[Records from a dataset]:
============================================================

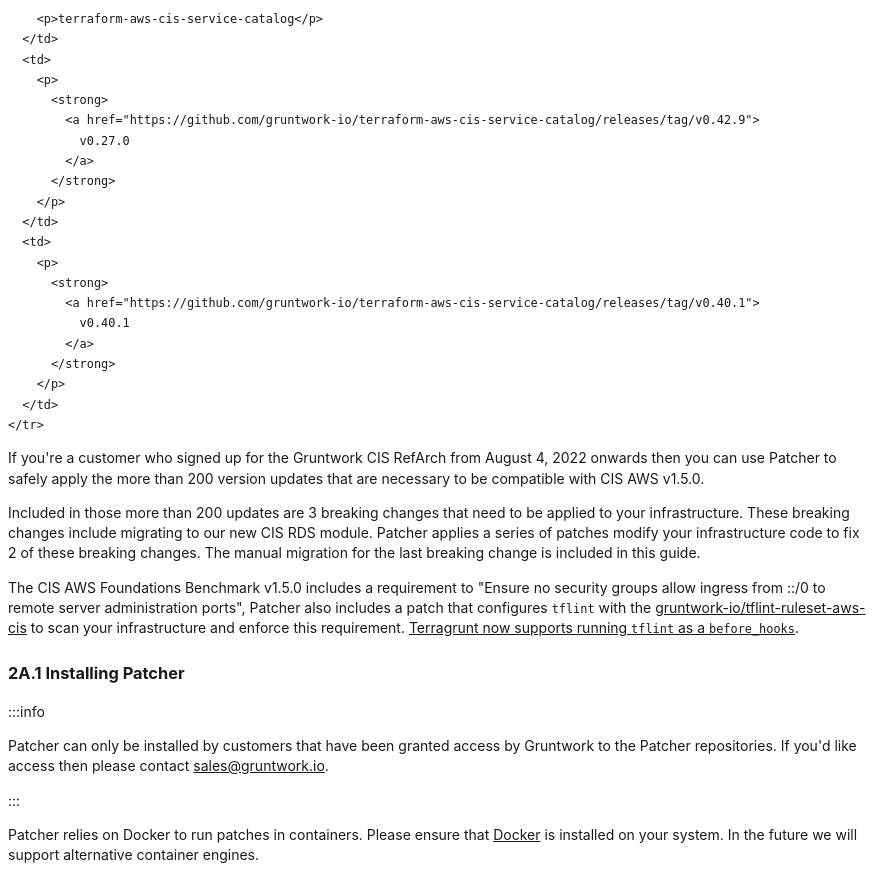         <p>terraform-aws-cis-service-catalog</p>
      </td>
      <td>
        <p>
          <strong>
            <a href="https://github.com/gruntwork-io/terraform-aws-cis-service-catalog/releases/tag/v0.42.9">
              v0.27.0
            </a>
          </strong>
        </p>
      </td>
      <td>
        <p>
          <strong>
            <a href="https://github.com/gruntwork-io/terraform-aws-cis-service-catalog/releases/tag/v0.40.1">
              v0.40.1
            </a>
          </strong>
        </p>
      </td>
    </tr>
  </tbody>
</table>

If you're a customer who signed up for the Gruntwork CIS RefArch from August 4, 2022 onwards then you can use Patcher to safely apply the more than 200 version updates that are necessary to be compatible with CIS AWS v1.5.0.

Included in those more than 200 updates are 3 breaking changes that need to be applied to your
infrastructure. These breaking changes include migrating to our new CIS RDS module. Patcher applies a series of patches
modify your infrastructure code to fix 2 of these breaking changes. The manual migration for the last breaking change
is included in this guide.

The CIS AWS Foundations Benchmark v1.5.0 includes a requirement to "Ensure no security groups allow ingress from ::/0
to remote server administration ports", Patcher also includes a patch that configures `tflint` with the [gruntwork-io/tflint-ruleset-aws-cis](https://github.com/gruntwork-patcher-dev/tflint-ruleset-aws-cis) to scan your
infrastructure and enforce this requirement. [Terragrunt now supports running `tflint` as a `before_hooks`](https://terragrunt.gruntwork.io/docs/features/hooks/#tflint-hook).

### 2A.1 Installing Patcher

:::info

Patcher can only be installed by customers that have been granted access by Gruntwork to the Patcher repositories. If you'd like access
then please contact sales@gruntwork.io.

:::

Patcher relies on Docker to run patches in containers. Please ensure that [Docker](https://www.docker.com/) is installed on your system.
In the future we will support alternative container engines.
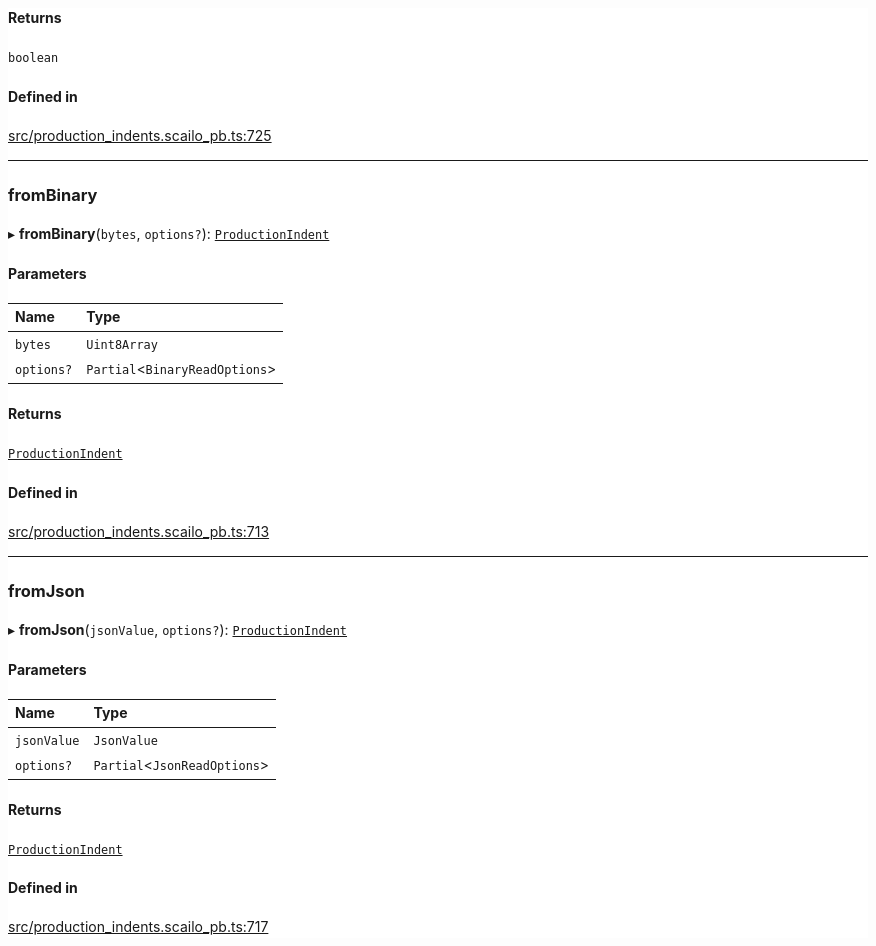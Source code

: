 #### Returns

`boolean`

#### Defined in

[src/production_indents.scailo_pb.ts:725](https://github.com/scailo/ts-sdk/blob/c10a36b57201dfa5903d4b53efa1e62aa6208936/src/production_indents.scailo_pb.ts#L725)

___

### fromBinary

▸ **fromBinary**(`bytes`, `options?`): [`ProductionIndent`](ProductionIndent.md)

#### Parameters

| Name | Type |
| :------ | :------ |
| `bytes` | `Uint8Array` |
| `options?` | `Partial`\<`BinaryReadOptions`\> |

#### Returns

[`ProductionIndent`](ProductionIndent.md)

#### Defined in

[src/production_indents.scailo_pb.ts:713](https://github.com/scailo/ts-sdk/blob/c10a36b57201dfa5903d4b53efa1e62aa6208936/src/production_indents.scailo_pb.ts#L713)

___

### fromJson

▸ **fromJson**(`jsonValue`, `options?`): [`ProductionIndent`](ProductionIndent.md)

#### Parameters

| Name | Type |
| :------ | :------ |
| `jsonValue` | `JsonValue` |
| `options?` | `Partial`\<`JsonReadOptions`\> |

#### Returns

[`ProductionIndent`](ProductionIndent.md)

#### Defined in

[src/production_indents.scailo_pb.ts:717](https://github.com/scailo/ts-sdk/blob/c10a36b57201dfa5903d4b53efa1e62aa6208936/src/production_indents.scailo_pb.ts#L717)
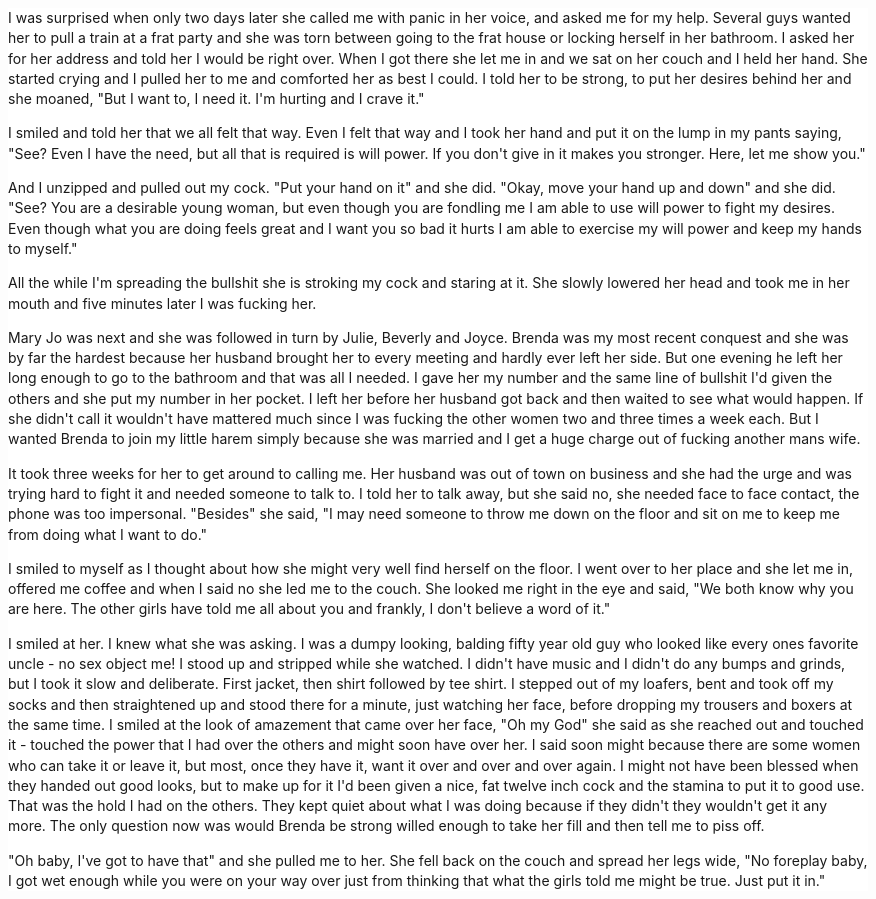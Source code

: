 I was surprised when only two days later she called me with panic in her voice, and asked me for my help. Several guys wanted her to pull a train at a frat party and she was torn between going to the frat house or locking herself in her bathroom. I asked her for her address and told her I would be right over. When I got there she let me in and we sat on her couch and I held her hand. She started crying and I pulled her to me and comforted her as best I could. I told her to be strong, to put her desires behind her and she moaned, "But I want to, I need it. I'm hurting and I crave it." 

I smiled and told her that we all felt that way. Even I felt that way and I took her hand and put it on the lump in my pants saying, "See? Even I have the need, but all that is required is will power. If you don't give in it makes you stronger. Here, let me show you." 

And I unzipped and pulled out my cock. "Put your hand on it" and she did. "Okay, move your hand up and down" and she did. "See? You are a desirable young woman, but even though you are fondling me I am able to use will power to fight my desires. Even though what you are doing feels great and I want you so bad it hurts I am able to exercise my will power and keep my hands to myself." 

All the while I'm spreading the bullshit she is stroking my cock and staring at it. She slowly lowered her head and took me in her mouth and five minutes later I was fucking her. 

Mary Jo was next and she was followed in turn by Julie, Beverly and Joyce. Brenda was my most recent conquest and she was by far the hardest because her husband brought her to every meeting and hardly ever left her side. But one evening he left her long enough to go to the bathroom and that was all I needed. I gave her my number and the same line of bullshit I'd given the others and she put my number in her pocket. I left her before her husband got back and then waited to see what would happen. If she didn't call it wouldn't have mattered much since I was fucking the other women two and three times a week each. But I wanted Brenda to join my little harem simply because she was married and I get a huge charge out of fucking another mans wife. 

It took three weeks for her to get around to calling me. Her husband was out of town on business and she had the urge and was trying hard to fight it and needed someone to talk to. I told her to talk away, but she said no, she needed face to face contact, the phone was too impersonal. "Besides" she said, "I may need someone to throw me down on the floor and sit on me to keep me from doing what I want to do." 

I smiled to myself as I thought about how she might very well find herself on the floor. I went over to her place and she let me in, offered me coffee and when I said no she led me to the couch. She looked me right in the eye and said, "We both know why you are here. The other girls have told me all about you and frankly, I don't believe a word of it." 

I smiled at her. I knew what she was asking. I was a dumpy looking, balding fifty year old guy who looked like every ones favorite uncle - no sex object me! I stood up and stripped while she watched. I didn't have music and I didn't do any bumps and grinds, but I took it slow and deliberate. First jacket, then shirt followed by tee shirt. I stepped out of my loafers, bent and took off my socks and then straightened up and stood there for a minute, just watching her face, before dropping my trousers and boxers at the same time. I smiled at the look of amazement that came over her face, "Oh my God" she said as she reached out and touched it - touched the power that I had over the others and might soon have over her. I said soon might because there are some women who can take it or leave it, but most, once they have it, want it over and over and over again. I might not have been blessed when they handed out good looks, but to make up for it I'd been given a nice, fat twelve inch cock and the stamina to put it to good use. That was the hold I had on the others. They kept quiet about what I was doing because if they didn't they wouldn't get it any more. The only question now was would Brenda be strong willed enough to take her fill and then tell me to piss off. 

"Oh baby, I've got to have that" and she pulled me to her. She fell back on the couch and spread her legs wide, "No foreplay baby, I got wet enough while you were on your way over just from thinking that what the girls told me might be true. Just put it in." 
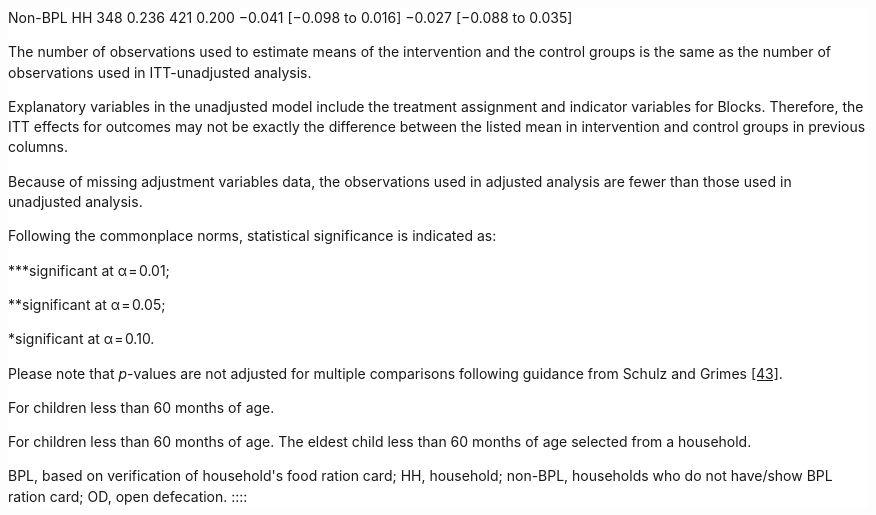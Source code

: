   Non-BPL HH                                               348                   0.236                      421                    0.200                −0.041 \[−0.098 to 0.016\]               −0.027 \[−0.088 to 0.035\]

The number of observations used to estimate means of the intervention
and the control groups is the same as the number of observations used in
ITT-unadjusted analysis.

Explanatory variables in the unadjusted model include the treatment
assignment and indicator variables for Blocks. Therefore, the ITT
effects for outcomes may not be exactly the difference between the
listed mean in intervention and control groups in previous columns.

Because of missing adjustment variables data, the observations used in
adjusted analysis are fewer than those used in unadjusted analysis.

Following the commonplace norms, statistical significance is indicated
as:

\*\*\*significant at α = 0.01;

\*\*significant at α = 0.05;

\*significant at α = 0.10.

Please note that *p*-values are not adjusted for multiple comparisons
following guidance from Schulz and Grimes [\[43\]](#).

For children less than 60 months of age.

For children less than 60 months of age. The eldest child less than 60
months of age selected from a household.

BPL, based on verification of household\'s food ration card; HH,
household; non-BPL, households who do not have/show BPL ration card; OD,
open defecation.
::::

============================================================

[Exercise aim]:
Which lines in the records above contain the word "jsonValue"? Return each of them.

[Answer box]:
▸ **fromJson**(`jsonValue`, `options?`): [`ProductionIndent`](ProductionIndent.md)
| `jsonValue` | `JsonValue` |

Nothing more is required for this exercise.